Para mí fue un mensaje muy claro. Mi abuela era una mujer muy viajera, y sentí que esa carta representaba que estaba lista para emprender su último viaje. Por primera vez en mi vida profesional cancelé toda mi agenda para ese día. Me dio mucha vergüenza hacerlo, porque nunca lo hago, pero sentí que debía estar ahí. Ese mismo día mi abuela partió. Gracias a esa decisión pude acompañarla, conversar con ella, poner música, sostener sus manos y estar presente hasta que mi mamá llegó para despedirse.

Para mí fue un momento profundamente significativo. Sentí mucha gratitud hacia el tarot, porque ese mensaje me permitió detener todo y estar presente en uno de los momentos más importantes de mi vida.
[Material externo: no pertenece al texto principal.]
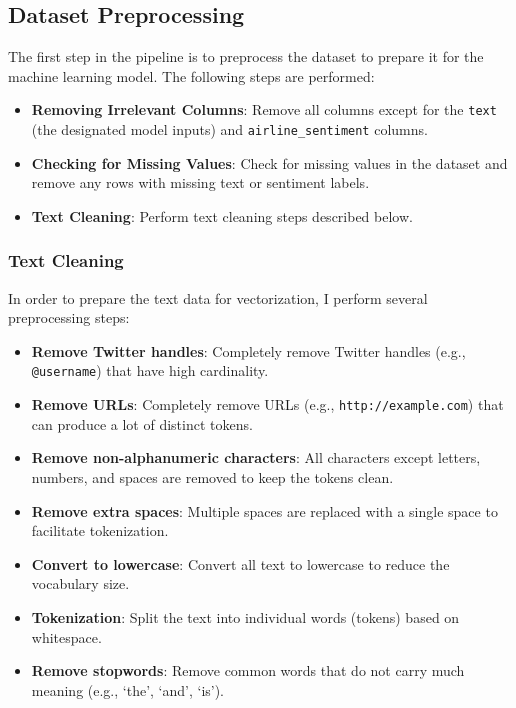 \documentclass{article}
\begin{document}
\subsection{Dataset Preprocessing}

The first step in the pipeline is to preprocess the dataset to prepare it for the machine learning model. The following steps are performed:

\begin{itemize}
    \item \textbf{Removing Irrelevant Columns}: Remove all columns except for the \texttt{text} (the designated model inputs) and \texttt{airline\_sentiment} columns.
    \item \textbf{Checking for Missing Values}: Check for missing values in the dataset and remove any rows with missing text or sentiment labels.
    \item \textbf{Text Cleaning}: Perform text cleaning steps described below.
\end{itemize}

\subsubsection{Text Cleaning}

In order to prepare the text data for vectorization, I perform several preprocessing steps:

\begin{itemize}
    \item \textbf{Remove Twitter handles}: Completely remove Twitter handles (e.g., \texttt{@username}) that have high cardinality.
    \item \textbf{Remove URLs}: Completely remove URLs (e.g., \texttt{http://example.com}) that can produce a lot of distinct tokens.
    \item \textbf{Remove non-alphanumeric characters}: All characters except letters, numbers, and spaces are removed to keep the tokens clean.
    \item \textbf{Remove extra spaces}: Multiple spaces are replaced with a single space to facilitate tokenization.
    \item \textbf{Convert to lowercase}: Convert all text to lowercase to reduce the vocabulary size.
    \item \textbf{Tokenization}: Split the text into individual words (tokens) based on whitespace.
    \item \textbf{Remove stopwords}: Remove common words that do not carry much meaning (e.g., `the', `and', `is').
\end{itemize}
\end{document}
Anita, eres una de las organizadoras del Congreso de Tarot en Chile ¿Cómo se viene la versión 2026?

El 2026 será el año de La Sacerdotisa dentro del Congreso de Tarot, y es un año muy especial para nosotras. Este será el sexto congreso, que actualmente organizamos junto a Majo Arévalo. El propósito siempre ha sido crear un espacio para la comunidad del tarot.

Solemos decir una frase que nos representa mucho: “Sola o solo puedes ir más rápido, pero juntas/os llegamos más lejos.”

El tarot es un oficio que muchas veces se vive de manera solitaria, especialmente desde la pandemia, cuando muchas consultas pasaron a ser online. Por eso el congreso se ha convertido en un punto de encuentro muy importante para tarotistas, estudiantes, artistas que crean mazos y también personas que simplemente aman el tarot.

Es muy emocionante ver cómo la gente se reencuentra, se conocen amistades que antes solo existían en redes y surgen colaboraciones nuevas.

El congreso consta de dos instancias…
● Precongreso online: domingo 27 de septiembre.
● Evento presencial: 10 y 11 de octubre.

Tendremos 14 ponentes nacionales e internacionales, además de tres grandes temas que la comunidad ha pedido mucho para este año:
● arcanos menores,
● tarot y astrología,
● y contenido para redes sociales para tarotistas.

Además,  continuaremos con el Premio Pixie que surgió el año pasado, inspirado en Pamela Colman Smith, para reconocer a personas que han dedicado su vida al tarot y han abierto caminos a las generaciones actuales. Este año la homenajeada será Silvia Selowsky.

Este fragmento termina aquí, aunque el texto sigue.